In January 1924, Sun Yat-sen called the First National Congress of the reorganized Kuomintang in Guangzhou. Among the Communists who attended were Li Dazhao, Mao Zedong and Qu Qiubai (Chu Chiu-pai, 1899-1935). The congress adopted the anti-imperialist, anti-feudal policy advanced by the Communists, agreed to absorb individual Communists and Socialist Youth League members into the Kuomintang, and decided to reorganize the Kuomintang into a revolutionary alliance of workers, peasants, the petty-bourgeoisie and national bourgeoisie. In this way, new blood was infused into the ranks of the Kuomintang and Sun Yat-sen became the leader of a revitalized revolutionary movement.
(2) Qi Wen, China (1979)
In 1923, the Chinese Communist Party decided to establish a revolutionary united front. It helped Sun Yat-sen reorganize the Kuomintang (the old Tong Meng Hui was reorganized into the Kuomintang after the Revolution of 1911). With the formation of the Kuomintang-Communist united front, the Chinese Communist Party mobilized the masses on a broad scale, and the revolutionary situation developed vigorously. It continued to rise after the death of Sun Yat-sen in 1925. Organized and energized by the Party, the revolutionary forces swept away the reactionary forces in Guangdong, and in 1926 the Northern Expeditionary War began. Supported by the masses, the revolutionary army defeated the counter-revolutionary armies of the Northern warlords and occupied central and south China. The worker-peasant movement grew rapidly throughout the country.

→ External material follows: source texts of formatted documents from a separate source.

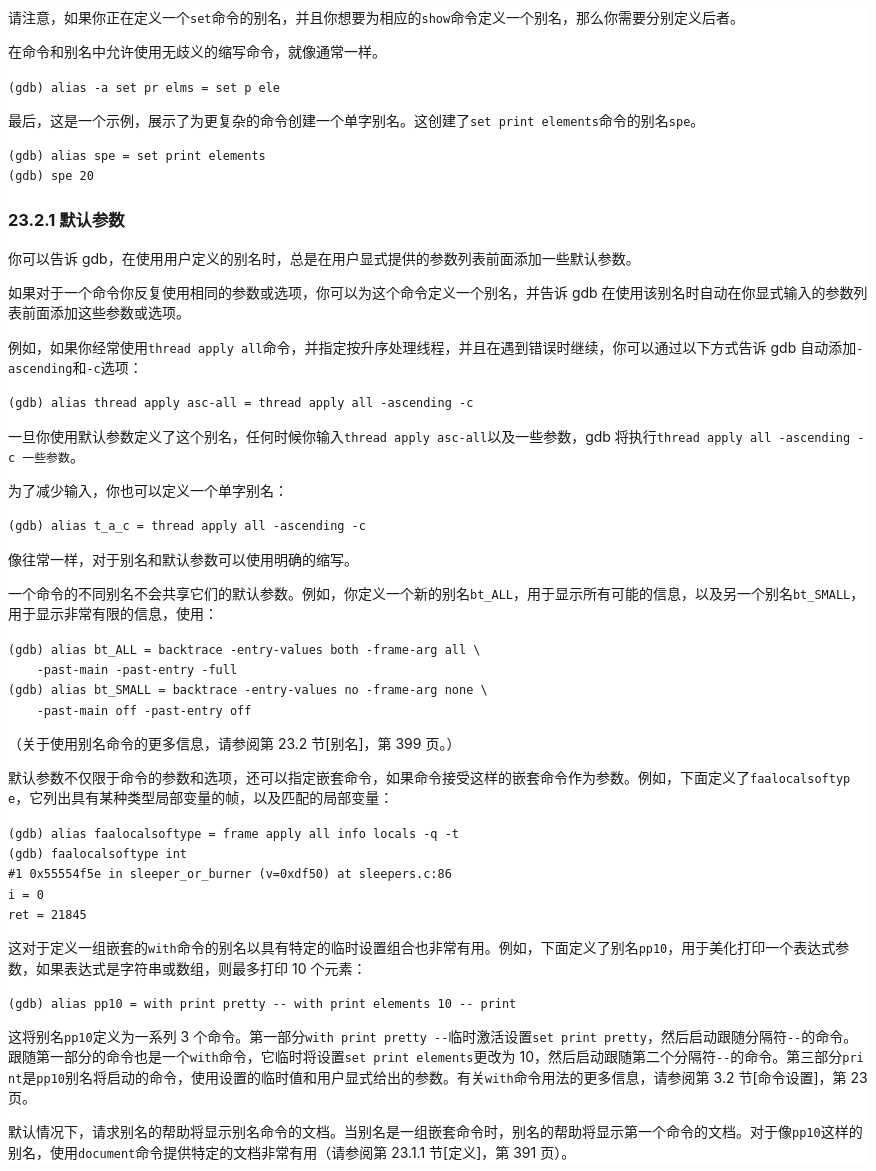 请注意，如果你正在定义一个`set`命令的别名，并且你想要为相应的`show`命令定义一个别名，那么你需要分别定义后者。

在命令和别名中允许使用无歧义的缩写命令，就像通常一样。
```
(gdb) alias -a set pr elms = set p ele
```
最后，这是一个示例，展示了为更复杂的命令创建一个单字别名。这创建了`set print elements`命令的别名`spe`。
```
(gdb) alias spe = set print elements
(gdb) spe 20
```
### 23.2.1 默认参数

你可以告诉 gdb，在使用用户定义的别名时，总是在用户显式提供的参数列表前面添加一些默认参数。

如果对于一个命令你反复使用相同的参数或选项，你可以为这个命令定义一个别名，并告诉 gdb 在使用该别名时自动在你显式输入的参数列表前面添加这些参数或选项。

例如，如果你经常使用`thread apply all`命令，并指定按升序处理线程，并且在遇到错误时继续，你可以通过以下方式告诉 gdb 自动添加`-ascending`和`-c`选项：
```
(gdb) alias thread apply asc-all = thread apply all -ascending -c
```
一旦你使用默认参数定义了这个别名，任何时候你输入`thread apply asc-all`以及一些参数，gdb 将执行`thread apply all -ascending -c 一些参数`。

为了减少输入，你也可以定义一个单字别名：
```
(gdb) alias t_a_c = thread apply all -ascending -c
```
像往常一样，对于别名和默认参数可以使用明确的缩写。

一个命令的不同别名不会共享它们的默认参数。例如，你定义一个新的别名`bt_ALL`，用于显示所有可能的信息，以及另一个别名`bt_SMALL`，用于显示非常有限的信息，使用：
```
(gdb) alias bt_ALL = backtrace -entry-values both -frame-arg all \
    -past-main -past-entry -full
(gdb) alias bt_SMALL = backtrace -entry-values no -frame-arg none \
    -past-main off -past-entry off
```
（关于使用别名命令的更多信息，请参阅第 23.2 节[别名]，第 399 页。）

默认参数不仅限于命令的参数和选项，还可以指定嵌套命令，如果命令接受这样的嵌套命令作为参数。例如，下面定义了`faalocalsoftype`，它列出具有某种类型局部变量的帧，以及匹配的局部变量：
```
(gdb) alias faalocalsoftype = frame apply all info locals -q -t
(gdb) faalocalsoftype int
#1 0x55554f5e in sleeper_or_burner (v=0xdf50) at sleepers.c:86
i = 0
ret = 21845
```
这对于定义一组嵌套的`with`命令的别名以具有特定的临时设置组合也非常有用。例如，下面定义了别名`pp10`，用于美化打印一个表达式参数，如果表达式是字符串或数组，则最多打印 10 个元素：
```
(gdb) alias pp10 = with print pretty -- with print elements 10 -- print
```
这将别名`pp10`定义为一系列 3 个命令。第一部分`with print pretty --`临时激活设置`set print pretty`，然后启动跟随分隔符`--`的命令。跟随第一部分的命令也是一个`with`命令，它临时将设置`set print elements`更改为 10，然后启动跟随第二个分隔符`--`的命令。第三部分`print`是`pp10`别名将启动的命令，使用设置的临时值和用户显式给出的参数。有关`with`命令用法的更多信息，请参阅第 3.2 节[命令设置]，第 23 页。

默认情况下，请求别名的帮助将显示别名命令的文档。当别名是一组嵌套命令时，别名的帮助将显示第一个命令的文档。对于像`pp10`这样的别名，使用`document`命令提供特定的文档非常有用（请参阅第 23.1.1 节[定义]，第 391 页）。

Seeing that the warlord regime they supported was tottering in the sweep of the revolutionary tide, the imperialist forces hastily looked for new agents and finally picked Chiang Kai-shek who had worked his way into the position of Commander-in-Chief of the National Revolutionary Army". In April 1927, at a crucial moment in the forward advance of the Northern Expeditionary War, Chiang staged, with the active support of the big bourgeoisie and landlord class, a counter-revolutionary coup d'etat against the Chinese Communist Party and the revolutionary people.

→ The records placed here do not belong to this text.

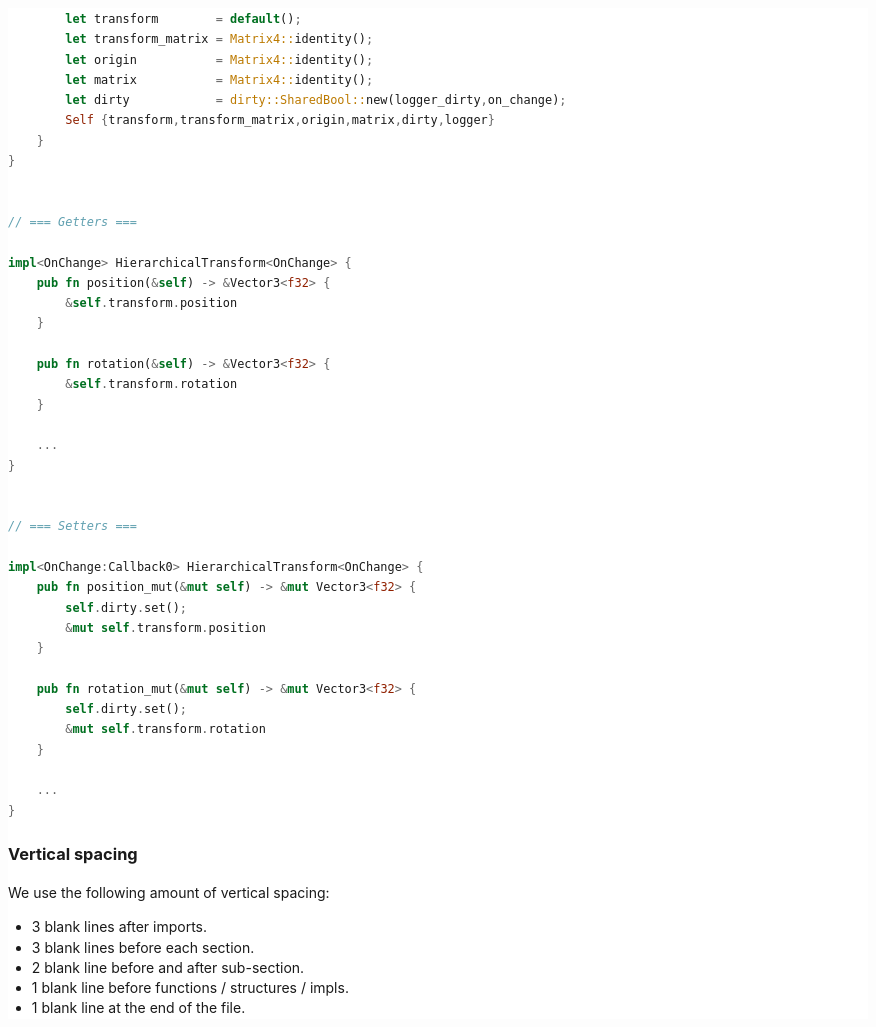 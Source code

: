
 ```rust
        let transform        = default();
        let transform_matrix = Matrix4::identity();
        let origin           = Matrix4::identity();
        let matrix           = Matrix4::identity();
        let dirty            = dirty::SharedBool::new(logger_dirty,on_change);
        Self {transform,transform_matrix,origin,matrix,dirty,logger}
    }
}


// === Getters ===

impl<OnChange> HierarchicalTransform<OnChange> {
    pub fn position(&self) -> &Vector3<f32> {
        &self.transform.position
    }

    pub fn rotation(&self) -> &Vector3<f32> {
        &self.transform.rotation
    }

    ...
}


// === Setters ===

impl<OnChange:Callback0> HierarchicalTransform<OnChange> {
    pub fn position_mut(&mut self) -> &mut Vector3<f32> {
        self.dirty.set();
        &mut self.transform.position
    }

    pub fn rotation_mut(&mut self) -> &mut Vector3<f32> {
        self.dirty.set();
        &mut self.transform.rotation
    }

    ...
}
```


### Vertical spacing
We use the following amount of vertical spacing:
- 3 blank lines after imports.
- 3 blank lines before each section.
- 2 blank line before and after sub-section.
- 1 blank line before functions / structures / impls.
- 1 blank line at the end of the file.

(3) Sun Yat-sen, letter to the Kuomintang (1925)
For 40 years I have devoted myself to the cause of the people's revolution with but one end in view: the elevation of China to a position of freedom and equality among the nations. My experience during these 40 years has convinced me that to attain this goal we must bring about an awakening of our own people and ally ourselves in common struggle with those people of the world who treat us as equals.
(4) Sun Yat-sen, letter to Joseph Stalin and the Soviet Communist Party (1925)

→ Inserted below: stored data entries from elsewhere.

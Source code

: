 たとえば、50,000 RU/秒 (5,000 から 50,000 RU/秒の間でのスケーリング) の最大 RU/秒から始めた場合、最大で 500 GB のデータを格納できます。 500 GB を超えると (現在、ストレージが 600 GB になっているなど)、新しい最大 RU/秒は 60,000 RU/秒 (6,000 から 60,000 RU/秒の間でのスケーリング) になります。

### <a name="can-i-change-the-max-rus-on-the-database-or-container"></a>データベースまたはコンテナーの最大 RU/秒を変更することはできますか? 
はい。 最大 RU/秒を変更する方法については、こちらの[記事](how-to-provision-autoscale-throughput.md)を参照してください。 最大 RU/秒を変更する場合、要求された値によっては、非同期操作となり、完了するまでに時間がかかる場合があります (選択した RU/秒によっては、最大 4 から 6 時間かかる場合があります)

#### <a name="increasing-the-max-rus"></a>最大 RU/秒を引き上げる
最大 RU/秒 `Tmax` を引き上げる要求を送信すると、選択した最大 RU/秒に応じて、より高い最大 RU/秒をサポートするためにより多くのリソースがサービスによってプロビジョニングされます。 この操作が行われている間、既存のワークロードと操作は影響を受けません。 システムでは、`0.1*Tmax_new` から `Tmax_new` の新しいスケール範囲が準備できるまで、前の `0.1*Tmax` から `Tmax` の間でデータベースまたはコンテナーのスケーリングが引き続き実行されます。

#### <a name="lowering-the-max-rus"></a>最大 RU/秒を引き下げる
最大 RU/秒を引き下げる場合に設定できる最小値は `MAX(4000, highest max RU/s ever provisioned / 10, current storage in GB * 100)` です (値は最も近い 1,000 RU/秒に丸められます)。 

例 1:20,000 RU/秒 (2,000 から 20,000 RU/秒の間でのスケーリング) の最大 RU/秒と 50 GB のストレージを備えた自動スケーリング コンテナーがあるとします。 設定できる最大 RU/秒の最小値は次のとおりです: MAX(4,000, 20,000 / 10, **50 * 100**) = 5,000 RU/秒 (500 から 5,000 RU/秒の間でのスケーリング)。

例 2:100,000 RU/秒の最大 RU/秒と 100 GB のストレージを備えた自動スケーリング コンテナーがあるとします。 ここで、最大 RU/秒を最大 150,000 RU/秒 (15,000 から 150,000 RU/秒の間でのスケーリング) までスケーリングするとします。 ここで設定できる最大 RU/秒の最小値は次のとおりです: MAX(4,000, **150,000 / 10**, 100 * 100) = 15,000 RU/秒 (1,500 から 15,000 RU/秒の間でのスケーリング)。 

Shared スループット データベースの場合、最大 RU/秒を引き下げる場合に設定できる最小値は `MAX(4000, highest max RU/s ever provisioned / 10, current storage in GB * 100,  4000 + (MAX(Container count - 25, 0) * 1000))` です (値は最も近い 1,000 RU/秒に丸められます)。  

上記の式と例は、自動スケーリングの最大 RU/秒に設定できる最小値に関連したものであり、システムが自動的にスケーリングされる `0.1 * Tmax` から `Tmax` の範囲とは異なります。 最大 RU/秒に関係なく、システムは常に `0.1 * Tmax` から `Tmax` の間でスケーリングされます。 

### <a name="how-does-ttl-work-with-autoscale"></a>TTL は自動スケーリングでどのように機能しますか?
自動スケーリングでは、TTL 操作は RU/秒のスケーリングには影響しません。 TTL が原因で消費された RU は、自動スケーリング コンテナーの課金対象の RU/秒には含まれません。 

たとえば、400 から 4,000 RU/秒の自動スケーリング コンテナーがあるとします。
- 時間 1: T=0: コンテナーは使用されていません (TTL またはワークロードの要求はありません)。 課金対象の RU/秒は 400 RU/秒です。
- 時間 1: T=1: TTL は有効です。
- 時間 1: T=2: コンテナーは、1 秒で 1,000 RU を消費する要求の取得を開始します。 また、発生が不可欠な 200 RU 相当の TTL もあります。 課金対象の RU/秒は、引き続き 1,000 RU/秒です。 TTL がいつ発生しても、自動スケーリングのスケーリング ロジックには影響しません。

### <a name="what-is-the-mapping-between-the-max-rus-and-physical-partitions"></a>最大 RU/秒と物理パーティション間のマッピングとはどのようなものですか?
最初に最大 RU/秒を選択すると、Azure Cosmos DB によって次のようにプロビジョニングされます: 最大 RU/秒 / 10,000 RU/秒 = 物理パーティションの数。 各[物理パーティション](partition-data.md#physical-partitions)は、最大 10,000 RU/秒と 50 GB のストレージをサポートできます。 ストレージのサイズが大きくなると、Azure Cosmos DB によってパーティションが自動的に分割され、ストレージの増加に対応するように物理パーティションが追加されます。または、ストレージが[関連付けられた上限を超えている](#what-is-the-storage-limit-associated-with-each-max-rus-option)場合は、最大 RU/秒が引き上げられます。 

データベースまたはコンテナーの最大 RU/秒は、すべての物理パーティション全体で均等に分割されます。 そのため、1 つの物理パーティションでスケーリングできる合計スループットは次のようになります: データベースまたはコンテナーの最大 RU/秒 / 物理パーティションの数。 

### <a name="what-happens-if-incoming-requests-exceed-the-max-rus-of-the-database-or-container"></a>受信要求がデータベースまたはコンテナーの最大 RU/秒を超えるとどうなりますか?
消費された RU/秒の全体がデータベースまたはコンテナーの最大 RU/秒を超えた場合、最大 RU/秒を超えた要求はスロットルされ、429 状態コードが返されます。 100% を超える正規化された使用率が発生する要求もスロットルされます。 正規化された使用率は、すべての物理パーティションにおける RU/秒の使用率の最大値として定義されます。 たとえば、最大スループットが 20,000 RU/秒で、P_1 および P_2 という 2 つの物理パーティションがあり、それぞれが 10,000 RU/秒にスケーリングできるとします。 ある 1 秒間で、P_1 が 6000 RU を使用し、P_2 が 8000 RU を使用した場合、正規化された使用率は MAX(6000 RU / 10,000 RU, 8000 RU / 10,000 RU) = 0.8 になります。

I leave behind me a party which, as has always been my wish, will be bound up with you in the historic work of the final liberation of China and other exploited nations from the imperialist order. By the will of fate, I must leave my work unfinished and hand it over to those who, remaining true to the principles and teachings of the party, will show themselves to be my true followers.
Taking leave of you, dear comrades, I want to express the hope that the day will come when the U.S.S.R. will welcome a friend and ally in a mighty, free China, and that in the great struggle for the liberation of the oppressed peoples of the world, both these allies will go forward to victory hand in hand.